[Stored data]
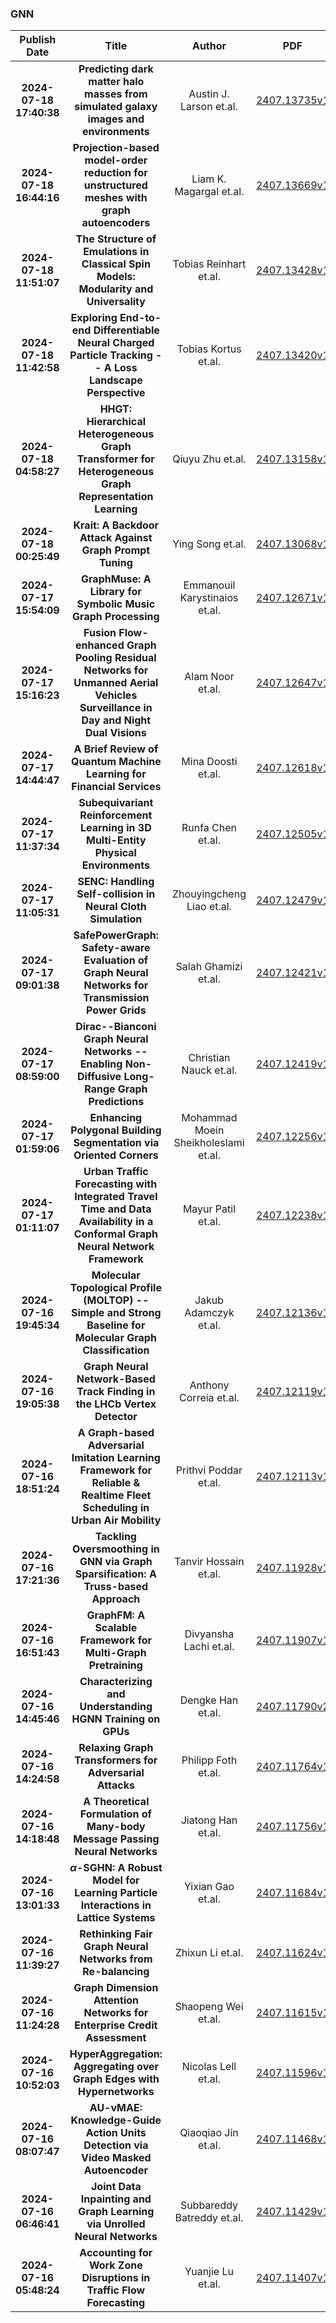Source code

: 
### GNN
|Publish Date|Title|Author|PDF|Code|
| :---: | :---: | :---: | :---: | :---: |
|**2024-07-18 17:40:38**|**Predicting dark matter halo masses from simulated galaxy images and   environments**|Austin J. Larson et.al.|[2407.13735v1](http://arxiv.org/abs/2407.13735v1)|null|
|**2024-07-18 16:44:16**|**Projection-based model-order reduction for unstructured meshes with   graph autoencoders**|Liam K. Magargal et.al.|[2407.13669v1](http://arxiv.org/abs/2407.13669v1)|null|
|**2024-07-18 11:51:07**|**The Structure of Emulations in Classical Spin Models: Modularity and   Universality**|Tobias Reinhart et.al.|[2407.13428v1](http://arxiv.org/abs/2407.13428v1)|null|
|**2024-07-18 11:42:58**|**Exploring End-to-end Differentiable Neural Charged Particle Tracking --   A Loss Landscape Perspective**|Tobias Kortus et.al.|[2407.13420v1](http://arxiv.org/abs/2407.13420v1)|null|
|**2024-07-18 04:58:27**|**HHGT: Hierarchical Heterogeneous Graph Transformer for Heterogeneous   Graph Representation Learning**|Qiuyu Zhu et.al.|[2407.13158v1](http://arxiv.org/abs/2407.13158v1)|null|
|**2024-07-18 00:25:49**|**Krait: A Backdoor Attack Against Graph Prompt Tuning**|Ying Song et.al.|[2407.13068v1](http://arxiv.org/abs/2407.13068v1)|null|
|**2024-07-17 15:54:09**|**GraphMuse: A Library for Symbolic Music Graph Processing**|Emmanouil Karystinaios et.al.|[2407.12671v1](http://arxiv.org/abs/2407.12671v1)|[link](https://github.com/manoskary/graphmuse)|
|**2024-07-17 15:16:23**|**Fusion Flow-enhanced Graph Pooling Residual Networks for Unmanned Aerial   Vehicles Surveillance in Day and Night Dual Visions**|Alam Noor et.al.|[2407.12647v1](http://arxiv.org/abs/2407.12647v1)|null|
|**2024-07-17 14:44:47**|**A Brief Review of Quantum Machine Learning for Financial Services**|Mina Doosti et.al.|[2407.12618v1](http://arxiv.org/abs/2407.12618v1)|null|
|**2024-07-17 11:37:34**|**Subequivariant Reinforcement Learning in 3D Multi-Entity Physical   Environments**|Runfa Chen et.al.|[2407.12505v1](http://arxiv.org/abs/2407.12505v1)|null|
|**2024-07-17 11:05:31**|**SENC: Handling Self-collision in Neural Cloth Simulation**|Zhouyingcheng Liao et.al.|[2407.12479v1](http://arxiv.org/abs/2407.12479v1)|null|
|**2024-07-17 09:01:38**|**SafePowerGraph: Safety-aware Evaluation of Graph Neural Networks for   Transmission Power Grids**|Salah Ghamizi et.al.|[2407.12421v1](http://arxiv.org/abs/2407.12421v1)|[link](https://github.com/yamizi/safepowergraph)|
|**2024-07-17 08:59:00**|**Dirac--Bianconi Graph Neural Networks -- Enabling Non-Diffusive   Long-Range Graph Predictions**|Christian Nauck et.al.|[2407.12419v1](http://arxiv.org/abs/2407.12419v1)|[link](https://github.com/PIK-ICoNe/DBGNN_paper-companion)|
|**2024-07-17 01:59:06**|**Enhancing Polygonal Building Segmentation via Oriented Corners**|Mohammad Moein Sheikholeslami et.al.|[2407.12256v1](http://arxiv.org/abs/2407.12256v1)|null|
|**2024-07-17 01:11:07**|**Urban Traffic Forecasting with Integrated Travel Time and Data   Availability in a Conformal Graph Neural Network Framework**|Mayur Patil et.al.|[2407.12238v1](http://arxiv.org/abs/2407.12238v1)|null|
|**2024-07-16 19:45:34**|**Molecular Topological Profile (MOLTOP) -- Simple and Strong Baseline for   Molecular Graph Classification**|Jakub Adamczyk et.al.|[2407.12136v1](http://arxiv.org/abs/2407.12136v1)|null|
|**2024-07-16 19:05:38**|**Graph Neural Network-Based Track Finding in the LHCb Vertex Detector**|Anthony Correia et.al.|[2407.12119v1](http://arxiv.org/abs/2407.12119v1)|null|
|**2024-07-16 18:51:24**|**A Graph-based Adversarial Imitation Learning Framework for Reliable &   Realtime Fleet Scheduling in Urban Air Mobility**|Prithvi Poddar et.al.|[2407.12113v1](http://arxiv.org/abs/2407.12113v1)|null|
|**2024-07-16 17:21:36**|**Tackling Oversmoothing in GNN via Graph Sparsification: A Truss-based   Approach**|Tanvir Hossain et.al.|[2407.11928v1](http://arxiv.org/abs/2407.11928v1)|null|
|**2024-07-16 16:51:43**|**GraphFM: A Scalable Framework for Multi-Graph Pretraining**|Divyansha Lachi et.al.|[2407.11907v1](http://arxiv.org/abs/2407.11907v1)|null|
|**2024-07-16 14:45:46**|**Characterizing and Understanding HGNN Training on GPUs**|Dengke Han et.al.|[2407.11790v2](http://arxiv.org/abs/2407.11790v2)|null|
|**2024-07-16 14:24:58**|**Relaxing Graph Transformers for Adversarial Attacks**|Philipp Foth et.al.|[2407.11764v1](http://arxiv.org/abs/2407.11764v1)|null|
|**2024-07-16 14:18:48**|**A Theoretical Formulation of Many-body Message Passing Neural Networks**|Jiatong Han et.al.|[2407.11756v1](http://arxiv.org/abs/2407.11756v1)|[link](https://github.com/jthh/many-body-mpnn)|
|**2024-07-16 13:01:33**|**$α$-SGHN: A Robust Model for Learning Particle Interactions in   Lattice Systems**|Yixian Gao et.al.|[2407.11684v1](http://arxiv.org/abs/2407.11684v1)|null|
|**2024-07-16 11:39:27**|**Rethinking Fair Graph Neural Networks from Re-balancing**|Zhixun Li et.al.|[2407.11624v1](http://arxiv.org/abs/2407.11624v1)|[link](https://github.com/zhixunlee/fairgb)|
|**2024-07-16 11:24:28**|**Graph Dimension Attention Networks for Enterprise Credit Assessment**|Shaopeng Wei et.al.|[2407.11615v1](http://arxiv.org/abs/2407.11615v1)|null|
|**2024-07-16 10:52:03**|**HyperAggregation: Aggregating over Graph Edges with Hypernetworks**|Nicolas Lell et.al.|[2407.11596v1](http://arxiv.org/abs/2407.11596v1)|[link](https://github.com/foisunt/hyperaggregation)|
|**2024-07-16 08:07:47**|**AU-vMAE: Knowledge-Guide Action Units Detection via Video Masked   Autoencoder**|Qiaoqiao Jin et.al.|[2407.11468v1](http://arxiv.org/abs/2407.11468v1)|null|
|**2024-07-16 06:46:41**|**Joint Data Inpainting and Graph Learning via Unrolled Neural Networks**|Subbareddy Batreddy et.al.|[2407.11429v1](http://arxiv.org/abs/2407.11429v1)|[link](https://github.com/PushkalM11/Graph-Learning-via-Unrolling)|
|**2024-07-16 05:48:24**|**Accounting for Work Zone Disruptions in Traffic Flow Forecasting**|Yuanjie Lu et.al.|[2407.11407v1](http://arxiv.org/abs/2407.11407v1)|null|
* * *
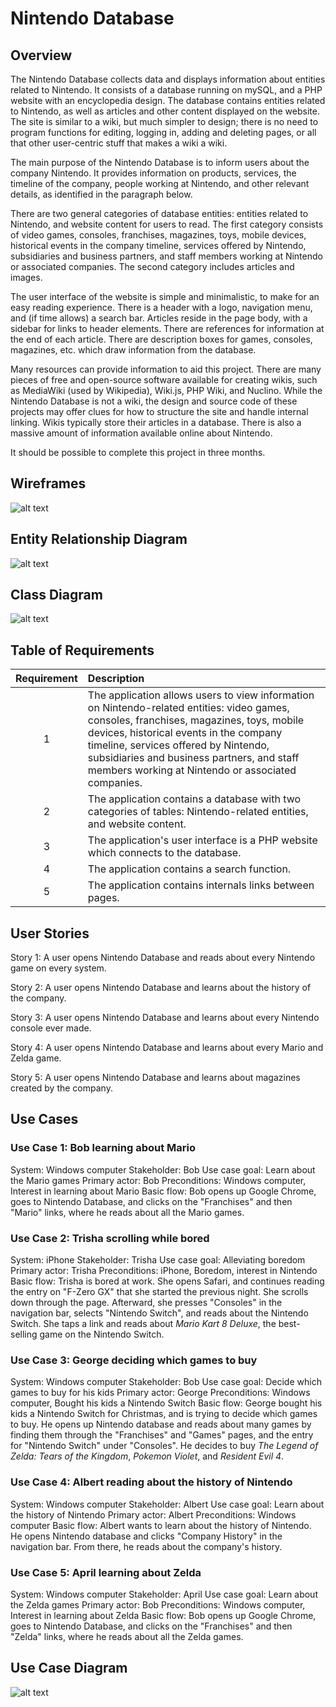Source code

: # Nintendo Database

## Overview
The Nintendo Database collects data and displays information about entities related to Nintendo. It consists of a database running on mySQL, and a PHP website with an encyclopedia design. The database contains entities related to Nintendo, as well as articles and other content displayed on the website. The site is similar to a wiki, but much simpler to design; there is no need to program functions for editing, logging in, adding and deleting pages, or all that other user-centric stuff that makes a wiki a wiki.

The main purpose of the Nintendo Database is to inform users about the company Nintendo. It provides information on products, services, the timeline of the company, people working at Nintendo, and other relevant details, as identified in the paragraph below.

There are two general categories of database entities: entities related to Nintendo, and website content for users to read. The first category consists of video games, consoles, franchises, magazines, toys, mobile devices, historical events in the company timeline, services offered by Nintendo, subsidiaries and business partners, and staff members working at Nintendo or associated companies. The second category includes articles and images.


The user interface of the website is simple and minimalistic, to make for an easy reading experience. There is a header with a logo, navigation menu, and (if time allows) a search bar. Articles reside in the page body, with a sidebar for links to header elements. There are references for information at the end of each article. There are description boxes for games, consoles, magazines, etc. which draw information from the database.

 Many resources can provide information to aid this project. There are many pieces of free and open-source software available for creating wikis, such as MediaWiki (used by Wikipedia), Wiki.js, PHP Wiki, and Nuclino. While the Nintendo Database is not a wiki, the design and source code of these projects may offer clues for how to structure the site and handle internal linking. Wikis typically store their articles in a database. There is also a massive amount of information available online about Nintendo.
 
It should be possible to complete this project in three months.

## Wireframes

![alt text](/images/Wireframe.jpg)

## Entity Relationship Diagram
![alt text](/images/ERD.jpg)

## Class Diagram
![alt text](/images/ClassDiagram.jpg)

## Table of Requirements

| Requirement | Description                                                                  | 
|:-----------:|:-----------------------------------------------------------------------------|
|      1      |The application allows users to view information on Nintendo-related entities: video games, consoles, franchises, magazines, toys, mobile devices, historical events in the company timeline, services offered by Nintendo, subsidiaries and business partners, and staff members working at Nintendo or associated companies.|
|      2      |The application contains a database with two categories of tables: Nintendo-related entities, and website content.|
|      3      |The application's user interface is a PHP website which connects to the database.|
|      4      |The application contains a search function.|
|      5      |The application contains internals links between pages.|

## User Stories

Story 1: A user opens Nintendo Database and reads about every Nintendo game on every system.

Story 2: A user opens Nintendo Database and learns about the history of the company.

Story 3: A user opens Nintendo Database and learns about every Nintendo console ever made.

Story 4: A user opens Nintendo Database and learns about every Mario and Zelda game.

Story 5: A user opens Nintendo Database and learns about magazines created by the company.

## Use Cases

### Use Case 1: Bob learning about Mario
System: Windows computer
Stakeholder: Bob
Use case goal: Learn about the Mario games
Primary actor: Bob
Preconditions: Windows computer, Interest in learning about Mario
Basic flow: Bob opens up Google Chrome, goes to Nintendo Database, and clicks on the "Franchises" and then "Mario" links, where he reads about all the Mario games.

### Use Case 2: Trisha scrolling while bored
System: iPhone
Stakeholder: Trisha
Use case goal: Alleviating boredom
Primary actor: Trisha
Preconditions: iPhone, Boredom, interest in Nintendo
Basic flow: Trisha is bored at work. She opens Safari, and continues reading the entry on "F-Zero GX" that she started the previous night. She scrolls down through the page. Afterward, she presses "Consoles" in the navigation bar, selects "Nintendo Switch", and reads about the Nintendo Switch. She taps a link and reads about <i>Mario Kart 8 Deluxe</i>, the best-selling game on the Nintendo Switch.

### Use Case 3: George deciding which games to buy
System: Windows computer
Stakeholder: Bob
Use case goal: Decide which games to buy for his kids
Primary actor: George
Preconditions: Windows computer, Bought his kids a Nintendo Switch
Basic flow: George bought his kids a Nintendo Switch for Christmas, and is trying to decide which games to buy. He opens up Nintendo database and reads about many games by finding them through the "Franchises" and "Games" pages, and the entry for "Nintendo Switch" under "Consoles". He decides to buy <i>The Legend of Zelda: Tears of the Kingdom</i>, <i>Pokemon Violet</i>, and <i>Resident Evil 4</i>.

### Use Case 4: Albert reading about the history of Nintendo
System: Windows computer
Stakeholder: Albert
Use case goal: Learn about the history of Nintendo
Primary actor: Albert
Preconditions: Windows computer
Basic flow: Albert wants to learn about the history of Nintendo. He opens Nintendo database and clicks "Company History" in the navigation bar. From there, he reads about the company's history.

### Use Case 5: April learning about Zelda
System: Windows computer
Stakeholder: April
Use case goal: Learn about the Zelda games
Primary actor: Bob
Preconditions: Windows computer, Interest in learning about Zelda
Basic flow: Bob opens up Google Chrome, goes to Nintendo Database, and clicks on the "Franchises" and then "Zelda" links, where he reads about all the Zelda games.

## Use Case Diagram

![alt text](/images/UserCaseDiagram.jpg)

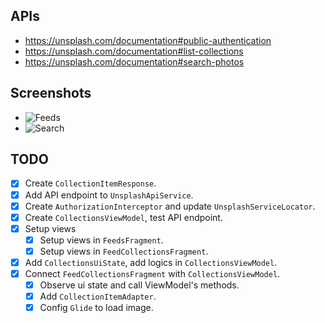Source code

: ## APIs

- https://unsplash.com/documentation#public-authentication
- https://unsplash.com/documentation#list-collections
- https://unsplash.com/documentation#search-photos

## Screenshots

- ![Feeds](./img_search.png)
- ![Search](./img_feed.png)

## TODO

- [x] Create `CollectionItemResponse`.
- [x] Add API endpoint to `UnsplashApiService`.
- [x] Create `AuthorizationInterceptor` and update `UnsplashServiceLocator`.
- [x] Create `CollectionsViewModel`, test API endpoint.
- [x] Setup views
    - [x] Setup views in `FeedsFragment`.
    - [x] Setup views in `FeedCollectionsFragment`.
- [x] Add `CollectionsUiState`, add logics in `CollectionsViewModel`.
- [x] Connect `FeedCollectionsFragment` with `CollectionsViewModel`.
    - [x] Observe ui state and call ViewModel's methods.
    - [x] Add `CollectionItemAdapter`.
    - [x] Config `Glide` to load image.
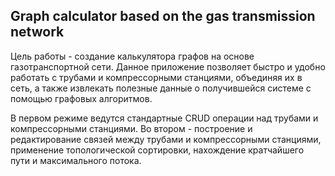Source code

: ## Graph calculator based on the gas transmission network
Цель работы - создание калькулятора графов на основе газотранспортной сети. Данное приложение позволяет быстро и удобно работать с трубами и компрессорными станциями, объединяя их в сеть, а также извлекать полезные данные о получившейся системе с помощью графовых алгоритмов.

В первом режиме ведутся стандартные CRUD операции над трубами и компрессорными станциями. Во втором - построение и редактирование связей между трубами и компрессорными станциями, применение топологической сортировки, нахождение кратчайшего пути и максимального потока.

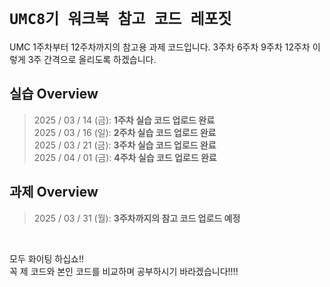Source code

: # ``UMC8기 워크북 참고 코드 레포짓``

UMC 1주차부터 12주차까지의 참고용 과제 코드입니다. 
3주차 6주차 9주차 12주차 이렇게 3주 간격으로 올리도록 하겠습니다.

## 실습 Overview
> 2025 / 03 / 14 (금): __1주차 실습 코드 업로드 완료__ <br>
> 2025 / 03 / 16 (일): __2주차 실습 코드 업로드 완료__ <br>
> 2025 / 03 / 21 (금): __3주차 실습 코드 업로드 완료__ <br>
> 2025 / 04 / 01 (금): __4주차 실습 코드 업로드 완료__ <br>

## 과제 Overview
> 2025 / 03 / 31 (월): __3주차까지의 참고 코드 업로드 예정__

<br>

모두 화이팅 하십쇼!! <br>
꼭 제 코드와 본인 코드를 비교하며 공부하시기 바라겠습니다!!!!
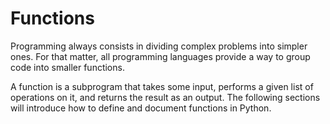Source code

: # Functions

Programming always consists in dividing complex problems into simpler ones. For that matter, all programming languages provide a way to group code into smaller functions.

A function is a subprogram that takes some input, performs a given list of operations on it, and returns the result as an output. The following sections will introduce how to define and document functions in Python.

**Task item**
Determine the number of lines in the records that contain the word "working", and provide that number alone.

**Exercise answer**
3